§ **The problem**: Every line below from the one containing "- [x] 1. EventStageManagerの季節イベント自動スケジューリング機能を実装" through the one containing "- [x] 2. EventStageManagerにイベント通知機能を統合" must be transcribed exactly. Omit all lines outside that stretch.

= Beginning of Section =

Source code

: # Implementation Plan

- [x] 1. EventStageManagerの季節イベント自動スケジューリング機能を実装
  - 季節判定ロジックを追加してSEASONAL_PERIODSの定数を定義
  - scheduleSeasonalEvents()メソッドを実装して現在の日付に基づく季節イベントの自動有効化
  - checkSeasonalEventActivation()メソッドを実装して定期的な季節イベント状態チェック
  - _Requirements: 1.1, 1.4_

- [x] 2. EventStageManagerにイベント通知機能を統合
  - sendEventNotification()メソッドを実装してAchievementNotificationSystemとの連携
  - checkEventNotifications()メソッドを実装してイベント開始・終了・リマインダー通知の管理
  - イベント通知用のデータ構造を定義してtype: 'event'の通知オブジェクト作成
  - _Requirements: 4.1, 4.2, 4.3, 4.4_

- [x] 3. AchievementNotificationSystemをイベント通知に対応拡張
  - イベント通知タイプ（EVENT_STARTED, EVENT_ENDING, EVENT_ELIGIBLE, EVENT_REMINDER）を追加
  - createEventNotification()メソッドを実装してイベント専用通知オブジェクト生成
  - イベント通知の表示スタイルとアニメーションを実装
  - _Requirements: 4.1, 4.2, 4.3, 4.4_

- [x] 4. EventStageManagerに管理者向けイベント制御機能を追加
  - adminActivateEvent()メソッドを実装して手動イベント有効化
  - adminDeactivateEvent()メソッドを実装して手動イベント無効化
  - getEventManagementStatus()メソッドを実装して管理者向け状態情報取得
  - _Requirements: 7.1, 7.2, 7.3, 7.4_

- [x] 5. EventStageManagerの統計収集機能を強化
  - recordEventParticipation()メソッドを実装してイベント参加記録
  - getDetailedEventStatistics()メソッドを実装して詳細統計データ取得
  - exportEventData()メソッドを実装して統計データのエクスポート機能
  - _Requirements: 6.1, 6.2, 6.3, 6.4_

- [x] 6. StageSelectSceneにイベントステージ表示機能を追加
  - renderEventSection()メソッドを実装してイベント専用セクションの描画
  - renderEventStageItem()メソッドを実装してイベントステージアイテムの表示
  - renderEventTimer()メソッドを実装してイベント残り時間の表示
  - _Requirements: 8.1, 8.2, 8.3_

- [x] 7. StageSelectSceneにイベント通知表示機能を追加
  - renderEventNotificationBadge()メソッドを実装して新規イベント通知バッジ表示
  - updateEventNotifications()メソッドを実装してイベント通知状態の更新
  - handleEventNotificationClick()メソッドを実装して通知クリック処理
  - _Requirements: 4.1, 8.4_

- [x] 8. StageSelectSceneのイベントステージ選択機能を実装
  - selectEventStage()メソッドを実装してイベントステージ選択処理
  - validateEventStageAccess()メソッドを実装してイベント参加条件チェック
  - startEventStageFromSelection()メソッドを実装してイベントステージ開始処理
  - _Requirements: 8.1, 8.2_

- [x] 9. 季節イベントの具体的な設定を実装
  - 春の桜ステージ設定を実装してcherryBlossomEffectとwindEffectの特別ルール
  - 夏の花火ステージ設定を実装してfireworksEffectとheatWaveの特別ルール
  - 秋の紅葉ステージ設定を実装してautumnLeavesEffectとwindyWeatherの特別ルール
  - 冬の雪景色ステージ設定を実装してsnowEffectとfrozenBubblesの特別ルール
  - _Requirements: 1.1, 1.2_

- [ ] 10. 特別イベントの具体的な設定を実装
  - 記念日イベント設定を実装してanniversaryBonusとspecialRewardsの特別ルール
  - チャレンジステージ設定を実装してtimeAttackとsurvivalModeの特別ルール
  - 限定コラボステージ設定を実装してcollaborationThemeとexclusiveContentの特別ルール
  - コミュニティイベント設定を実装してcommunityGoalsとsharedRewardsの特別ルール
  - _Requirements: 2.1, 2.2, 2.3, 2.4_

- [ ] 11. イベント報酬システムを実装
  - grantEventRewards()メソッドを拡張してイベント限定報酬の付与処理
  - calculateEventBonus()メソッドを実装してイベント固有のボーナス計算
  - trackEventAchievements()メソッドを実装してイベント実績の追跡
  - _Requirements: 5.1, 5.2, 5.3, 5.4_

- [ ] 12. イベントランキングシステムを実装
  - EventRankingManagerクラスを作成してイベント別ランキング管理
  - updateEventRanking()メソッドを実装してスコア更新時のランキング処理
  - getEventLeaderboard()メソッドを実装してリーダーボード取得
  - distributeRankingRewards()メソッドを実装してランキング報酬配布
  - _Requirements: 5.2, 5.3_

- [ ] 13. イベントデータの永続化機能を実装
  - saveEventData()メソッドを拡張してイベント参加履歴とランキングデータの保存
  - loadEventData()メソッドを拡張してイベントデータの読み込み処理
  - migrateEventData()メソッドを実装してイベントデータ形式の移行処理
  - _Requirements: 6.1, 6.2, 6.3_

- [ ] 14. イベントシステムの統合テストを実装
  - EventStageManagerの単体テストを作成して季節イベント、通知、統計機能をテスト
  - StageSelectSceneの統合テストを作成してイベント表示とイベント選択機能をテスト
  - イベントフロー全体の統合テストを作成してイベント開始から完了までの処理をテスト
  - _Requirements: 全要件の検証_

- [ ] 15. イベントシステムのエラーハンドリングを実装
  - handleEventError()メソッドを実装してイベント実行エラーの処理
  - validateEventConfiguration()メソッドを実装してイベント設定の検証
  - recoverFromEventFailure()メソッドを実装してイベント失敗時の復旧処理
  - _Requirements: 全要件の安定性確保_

= End of Section =

§ **The completed task**:
- [x] 1. EventStageManagerの季節イベント自動スケジューリング機能を実装
  - 季節判定ロジックを追加してSEASONAL_PERIODSの定数を定義
  - scheduleSeasonalEvents()メソッドを実装して現在の日付に基づく季節イベントの自動有効化
  - checkSeasonalEventActivation()メソッドを実装して定期的な季節イベント状態チェック
  - _Requirements: 1.1, 1.4_

- [x] 2. EventStageManagerにイベント通知機能を統合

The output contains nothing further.